Эта в общем даже не оригинальная история ее совершенно очаровала. По необъяснимой причине.
– Было принято решение рассказать обо всем отцу. Глава семейства лично поднялся в мансарду, осмотрел заколоченное окно… доски держались крепко… обыскал убого обставленное помещение, допросил опальную дочь. Но не обнаружил ровным счетом ничего. Никаких следов пребывания постороннего мужчины. И ничего вразумительного не услышал. Испуганно моргая глазами, девушка повторяла: «Здесь только я и ветер, я и ветер». Но это и так все видели.
– Может, она была… ну… чревовещатель или как это называется…
– Слушай дальше, – строго сказала Лера. – Несколько ночей подряд хозяин дома, его сын и брат дежурили под дверью импровизированной темницы, и когда наконец услышали доносящийся изнутри низкий голос, ворвались внутрь с фонарями, топорами и вилами, крича, что убьют вора на месте, если он окажет сопротивление. Они увидели бледное, искаженное ужасом лицо девушки, сидящей в постели и обеими руками натягивающей одеяло на грудь, услышали ее пронзительный крик… и после этого все фонари разом погасли. Несколько минут мужчины бестолково метались по комнате, опустив топоры и вилы, чтобы не поранить друг друга в темноте, наконец брат хозяина закричал: «Я поймал его! Скорее сюда! Я его держу!» Хозяин и его сын кинулись в ту сторону, откуда доносился призыв, столкнулись лбами… точнее, их столкнули чьи-то сильные руки… упали на пол, вскочили и, вне себя от ярости, принялись наносить удары направо и налево. Мужские и женские крики смешались в дикий, душераздирающий хор. Когда мать семейства и две дочери, ожидавшие развязки драмы у подножья лестницы, примчались на шум с зажженными фонарями, их взорам открылась страшная картина. Хозяин дома и его брат лежали посреди комнаты в огромной луже крови. У одного топором был проломлен череп, у другого вилами пробита грудная клетка. Сын стонал в углу, зажимая ладонью правый глаз, которого, судя по струящейся крови, лишился. Никаких чужих мужчин в пределах видимости не наблюдалось.
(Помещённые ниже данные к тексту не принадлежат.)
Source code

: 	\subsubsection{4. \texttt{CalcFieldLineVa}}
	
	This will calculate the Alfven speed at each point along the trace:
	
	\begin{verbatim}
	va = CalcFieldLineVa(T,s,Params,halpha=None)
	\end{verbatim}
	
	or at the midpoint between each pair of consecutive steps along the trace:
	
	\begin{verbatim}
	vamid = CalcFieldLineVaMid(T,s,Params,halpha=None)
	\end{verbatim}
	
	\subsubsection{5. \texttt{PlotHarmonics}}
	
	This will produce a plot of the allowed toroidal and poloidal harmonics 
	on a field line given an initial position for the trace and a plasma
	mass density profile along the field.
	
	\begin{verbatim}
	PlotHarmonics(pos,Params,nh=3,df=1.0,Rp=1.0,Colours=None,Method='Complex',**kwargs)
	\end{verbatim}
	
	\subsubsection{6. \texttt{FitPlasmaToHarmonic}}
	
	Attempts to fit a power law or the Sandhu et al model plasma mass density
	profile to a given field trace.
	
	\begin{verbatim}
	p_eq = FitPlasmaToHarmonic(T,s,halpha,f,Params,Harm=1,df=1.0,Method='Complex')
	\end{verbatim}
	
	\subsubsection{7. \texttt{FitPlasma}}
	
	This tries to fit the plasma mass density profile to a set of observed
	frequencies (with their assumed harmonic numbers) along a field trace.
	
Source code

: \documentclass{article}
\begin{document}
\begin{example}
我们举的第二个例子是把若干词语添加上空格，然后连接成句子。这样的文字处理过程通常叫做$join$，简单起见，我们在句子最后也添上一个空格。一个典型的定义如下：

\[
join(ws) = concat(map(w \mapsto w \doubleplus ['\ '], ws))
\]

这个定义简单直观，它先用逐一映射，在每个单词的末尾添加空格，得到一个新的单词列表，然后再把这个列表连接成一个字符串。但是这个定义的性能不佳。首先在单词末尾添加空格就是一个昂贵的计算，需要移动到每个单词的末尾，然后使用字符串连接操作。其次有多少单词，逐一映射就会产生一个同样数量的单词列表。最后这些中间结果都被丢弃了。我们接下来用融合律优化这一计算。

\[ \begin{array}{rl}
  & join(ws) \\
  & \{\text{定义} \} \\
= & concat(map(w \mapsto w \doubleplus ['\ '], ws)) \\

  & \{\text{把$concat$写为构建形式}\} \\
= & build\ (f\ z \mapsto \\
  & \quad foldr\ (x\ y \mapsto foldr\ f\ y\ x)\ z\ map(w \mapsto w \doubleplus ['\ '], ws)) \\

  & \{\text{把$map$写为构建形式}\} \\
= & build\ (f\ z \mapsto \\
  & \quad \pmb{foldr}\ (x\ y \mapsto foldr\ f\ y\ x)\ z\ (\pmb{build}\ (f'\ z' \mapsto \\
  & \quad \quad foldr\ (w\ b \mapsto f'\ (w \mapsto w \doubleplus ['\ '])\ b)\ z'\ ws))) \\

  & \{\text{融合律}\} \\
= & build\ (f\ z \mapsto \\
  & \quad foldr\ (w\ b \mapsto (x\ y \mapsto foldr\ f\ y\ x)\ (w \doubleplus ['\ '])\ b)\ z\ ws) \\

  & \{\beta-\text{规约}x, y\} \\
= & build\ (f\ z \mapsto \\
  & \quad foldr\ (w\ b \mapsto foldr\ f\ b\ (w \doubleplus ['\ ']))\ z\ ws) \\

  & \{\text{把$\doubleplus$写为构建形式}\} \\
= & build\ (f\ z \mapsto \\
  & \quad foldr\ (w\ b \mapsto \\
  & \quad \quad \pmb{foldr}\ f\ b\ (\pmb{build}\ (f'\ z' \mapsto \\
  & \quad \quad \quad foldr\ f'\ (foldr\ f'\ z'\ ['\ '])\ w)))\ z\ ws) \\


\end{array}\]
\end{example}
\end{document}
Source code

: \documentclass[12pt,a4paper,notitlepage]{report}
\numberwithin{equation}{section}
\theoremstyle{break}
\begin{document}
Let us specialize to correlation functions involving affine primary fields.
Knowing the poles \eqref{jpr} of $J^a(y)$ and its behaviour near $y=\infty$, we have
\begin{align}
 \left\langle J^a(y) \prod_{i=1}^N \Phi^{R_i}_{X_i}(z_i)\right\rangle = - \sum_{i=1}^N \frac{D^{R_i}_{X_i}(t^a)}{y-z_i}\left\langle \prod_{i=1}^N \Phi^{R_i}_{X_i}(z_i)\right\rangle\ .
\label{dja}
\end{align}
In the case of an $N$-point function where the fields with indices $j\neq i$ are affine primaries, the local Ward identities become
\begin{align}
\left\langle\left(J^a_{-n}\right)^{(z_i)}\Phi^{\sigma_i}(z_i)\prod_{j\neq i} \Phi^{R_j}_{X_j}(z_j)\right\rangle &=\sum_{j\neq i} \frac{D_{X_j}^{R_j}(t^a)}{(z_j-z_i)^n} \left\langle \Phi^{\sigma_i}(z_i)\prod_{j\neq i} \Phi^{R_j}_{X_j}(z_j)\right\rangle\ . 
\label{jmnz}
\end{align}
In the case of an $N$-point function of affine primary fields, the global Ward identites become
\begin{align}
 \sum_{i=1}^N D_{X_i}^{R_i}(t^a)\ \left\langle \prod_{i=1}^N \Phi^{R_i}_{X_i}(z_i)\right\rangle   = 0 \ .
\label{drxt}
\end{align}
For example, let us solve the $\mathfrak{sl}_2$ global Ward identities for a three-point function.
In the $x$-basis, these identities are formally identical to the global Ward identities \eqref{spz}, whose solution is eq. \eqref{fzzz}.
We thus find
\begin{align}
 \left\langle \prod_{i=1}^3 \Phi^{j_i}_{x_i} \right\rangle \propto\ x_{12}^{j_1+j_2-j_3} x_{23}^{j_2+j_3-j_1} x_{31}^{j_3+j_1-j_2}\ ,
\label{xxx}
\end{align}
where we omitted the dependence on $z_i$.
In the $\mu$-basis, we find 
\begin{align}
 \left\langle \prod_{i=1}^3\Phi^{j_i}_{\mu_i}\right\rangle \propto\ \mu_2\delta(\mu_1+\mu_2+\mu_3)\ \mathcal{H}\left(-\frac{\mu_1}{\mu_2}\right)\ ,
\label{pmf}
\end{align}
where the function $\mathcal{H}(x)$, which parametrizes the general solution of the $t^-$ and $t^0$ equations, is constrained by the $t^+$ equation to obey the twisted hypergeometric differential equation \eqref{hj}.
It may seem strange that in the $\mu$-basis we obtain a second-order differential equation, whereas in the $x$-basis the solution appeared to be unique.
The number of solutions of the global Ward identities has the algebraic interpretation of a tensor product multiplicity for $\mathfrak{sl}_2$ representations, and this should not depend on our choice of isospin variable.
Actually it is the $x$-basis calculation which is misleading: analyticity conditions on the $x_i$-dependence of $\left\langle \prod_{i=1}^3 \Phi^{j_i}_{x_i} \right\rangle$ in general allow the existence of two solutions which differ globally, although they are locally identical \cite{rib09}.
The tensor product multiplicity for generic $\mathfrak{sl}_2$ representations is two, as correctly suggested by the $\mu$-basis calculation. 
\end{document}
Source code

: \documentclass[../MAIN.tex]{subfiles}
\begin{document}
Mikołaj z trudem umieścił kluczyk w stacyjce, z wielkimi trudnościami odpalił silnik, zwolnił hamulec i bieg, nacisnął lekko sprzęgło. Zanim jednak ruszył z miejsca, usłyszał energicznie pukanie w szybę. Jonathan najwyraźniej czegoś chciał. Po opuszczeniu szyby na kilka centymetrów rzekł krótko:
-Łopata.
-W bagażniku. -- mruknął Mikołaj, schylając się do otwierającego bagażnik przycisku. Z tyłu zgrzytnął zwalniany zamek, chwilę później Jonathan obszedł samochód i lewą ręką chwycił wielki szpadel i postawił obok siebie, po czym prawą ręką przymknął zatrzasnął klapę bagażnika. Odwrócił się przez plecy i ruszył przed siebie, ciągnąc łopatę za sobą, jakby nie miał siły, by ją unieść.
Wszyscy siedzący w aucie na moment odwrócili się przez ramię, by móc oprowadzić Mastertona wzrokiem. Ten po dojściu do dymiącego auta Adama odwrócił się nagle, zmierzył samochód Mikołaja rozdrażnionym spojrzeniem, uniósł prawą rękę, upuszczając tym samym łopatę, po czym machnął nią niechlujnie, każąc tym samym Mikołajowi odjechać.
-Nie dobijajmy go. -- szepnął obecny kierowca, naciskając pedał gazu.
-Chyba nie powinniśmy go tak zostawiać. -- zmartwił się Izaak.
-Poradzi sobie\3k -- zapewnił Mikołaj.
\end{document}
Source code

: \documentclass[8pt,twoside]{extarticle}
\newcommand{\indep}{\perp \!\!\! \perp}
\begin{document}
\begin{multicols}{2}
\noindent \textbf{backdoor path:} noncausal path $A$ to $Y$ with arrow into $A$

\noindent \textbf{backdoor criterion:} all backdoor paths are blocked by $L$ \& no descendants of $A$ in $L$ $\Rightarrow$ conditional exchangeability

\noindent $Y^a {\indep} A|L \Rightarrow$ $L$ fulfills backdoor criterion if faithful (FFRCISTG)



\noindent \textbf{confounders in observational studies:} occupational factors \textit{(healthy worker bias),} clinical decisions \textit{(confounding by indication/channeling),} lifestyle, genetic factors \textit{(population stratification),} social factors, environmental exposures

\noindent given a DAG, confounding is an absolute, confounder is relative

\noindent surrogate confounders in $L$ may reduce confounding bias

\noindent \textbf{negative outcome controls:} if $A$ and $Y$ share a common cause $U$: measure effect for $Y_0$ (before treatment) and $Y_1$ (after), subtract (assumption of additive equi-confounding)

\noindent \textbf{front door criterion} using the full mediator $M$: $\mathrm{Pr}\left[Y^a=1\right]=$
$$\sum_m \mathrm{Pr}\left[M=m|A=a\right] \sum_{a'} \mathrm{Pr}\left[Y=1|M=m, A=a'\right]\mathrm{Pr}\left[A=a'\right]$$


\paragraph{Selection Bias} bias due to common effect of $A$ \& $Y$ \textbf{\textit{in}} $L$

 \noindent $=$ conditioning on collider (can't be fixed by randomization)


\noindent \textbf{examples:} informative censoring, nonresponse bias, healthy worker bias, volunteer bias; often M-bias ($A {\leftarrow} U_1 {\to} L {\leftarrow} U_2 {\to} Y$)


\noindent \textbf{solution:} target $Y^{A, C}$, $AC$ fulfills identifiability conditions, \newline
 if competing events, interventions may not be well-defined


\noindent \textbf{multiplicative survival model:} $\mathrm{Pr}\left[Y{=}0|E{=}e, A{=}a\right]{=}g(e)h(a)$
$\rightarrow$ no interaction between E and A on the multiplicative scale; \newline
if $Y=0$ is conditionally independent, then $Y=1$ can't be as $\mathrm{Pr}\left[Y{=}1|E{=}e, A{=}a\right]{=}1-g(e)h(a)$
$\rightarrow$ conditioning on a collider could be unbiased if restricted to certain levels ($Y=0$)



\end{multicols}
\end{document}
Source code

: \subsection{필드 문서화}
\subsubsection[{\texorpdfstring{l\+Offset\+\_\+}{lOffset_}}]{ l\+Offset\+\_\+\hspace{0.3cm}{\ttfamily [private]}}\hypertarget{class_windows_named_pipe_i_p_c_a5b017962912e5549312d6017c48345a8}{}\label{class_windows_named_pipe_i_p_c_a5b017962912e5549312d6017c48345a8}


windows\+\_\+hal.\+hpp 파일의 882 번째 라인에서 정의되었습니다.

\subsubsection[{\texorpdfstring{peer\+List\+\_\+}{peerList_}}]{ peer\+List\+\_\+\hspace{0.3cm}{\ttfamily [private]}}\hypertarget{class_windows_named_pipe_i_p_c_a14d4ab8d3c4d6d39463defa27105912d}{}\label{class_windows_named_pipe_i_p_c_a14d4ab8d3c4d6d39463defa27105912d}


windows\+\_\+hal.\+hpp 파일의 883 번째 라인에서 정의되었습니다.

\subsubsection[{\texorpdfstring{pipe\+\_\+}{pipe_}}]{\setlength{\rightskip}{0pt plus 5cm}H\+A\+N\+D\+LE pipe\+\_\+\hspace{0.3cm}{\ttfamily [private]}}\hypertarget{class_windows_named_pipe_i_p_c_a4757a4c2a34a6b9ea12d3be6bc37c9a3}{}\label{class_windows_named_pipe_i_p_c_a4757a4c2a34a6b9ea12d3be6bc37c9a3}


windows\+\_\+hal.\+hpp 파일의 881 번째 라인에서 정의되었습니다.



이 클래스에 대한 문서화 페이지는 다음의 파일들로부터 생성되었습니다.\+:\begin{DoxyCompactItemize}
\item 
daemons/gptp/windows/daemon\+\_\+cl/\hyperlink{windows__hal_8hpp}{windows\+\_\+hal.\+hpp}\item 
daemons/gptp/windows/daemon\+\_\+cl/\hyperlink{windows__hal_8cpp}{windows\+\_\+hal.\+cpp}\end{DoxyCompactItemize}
– А девушка? – спросила Нора, заранее зная ответ.
– Девушка лежала бездыханная на своей постели. На ней не было ни царапины.
– От чего же она умерла?
– Прибывший из Архангельска врач констатировал смерть от сердечного приступа.
– Ветер? – задумчиво произнесла Нора. – Возможно, девушка не лгала.
– Что ты имеешь в виду?
Но она пока не могла сформулировать это четко и внятно.
Кажется, Сократ говорил, что душа – это ветер…
Ветер.
Когда у Германа день рождения? Пятого февраля. Что это за день? Пятнадцатый градус Водолея, точка Ангела.
– Помнишь, во времена твоего увлечения астрологией ты рассказывала мне о четырех точках на зодиакальном круге, соответствущих четырем евангелистам и…
– …четырем мистическим фигурам, – подхватила Лера. – Точка Быка, точка Льва, точка Орла и точка Ангела. Помню, конечно! Их еще называют Вратами схождения Аватар или точками высвобождения космической энергии. А ты почему вспомнила о них сейчас?
– Если не ошибаюсь, человек, Солнце которого находится в одной из этих точек, считается обладателем выдающихся способностей или необычной судьбы… в индуизме аватара – это бог, воплотившийся в смертное существо ради спасения мира, восстановления закона или защиты своих приверженцев.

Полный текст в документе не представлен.